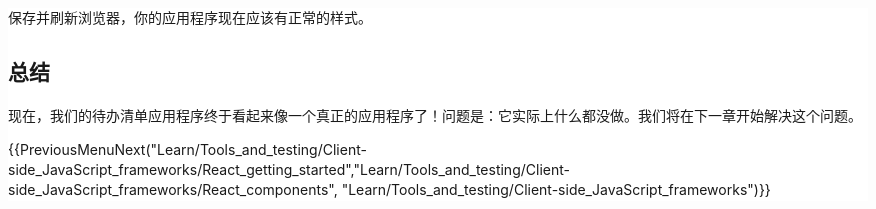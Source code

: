 保存并刷新浏览器，你的应用程序现在应该有正常的样式。

## 总结

现在，我们的待办清单应用程序终于看起来像一个真正的应用程序了！问题是：它实际上什么都没做。我们将在下一章开始解决这个问题。

{{PreviousMenuNext("Learn/Tools_and_testing/Client-side_JavaScript_frameworks/React_getting_started","Learn/Tools_and_testing/Client-side_JavaScript_frameworks/React_components", "Learn/Tools_and_testing/Client-side_JavaScript_frameworks")}}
───
In your answer, set down the full listing word for word and include no pictures.

Source code

: 保存并刷新浏览器，你的应用程序现在应该有正常的样式。

## 总结

现在，我们的待办清单应用程序终于看起来像一个真正的应用程序了！问题是：它实际上什么都没做。我们将在下一章开始解决这个问题。

{{PreviousMenuNext("Learn/Tools_and_testing/Client-side_JavaScript_frameworks/React_getting_started","Learn/Tools_and_testing/Client-side_JavaScript_frameworks/React_components", "Learn/Tools_and_testing/Client-side_JavaScript_frameworks")}}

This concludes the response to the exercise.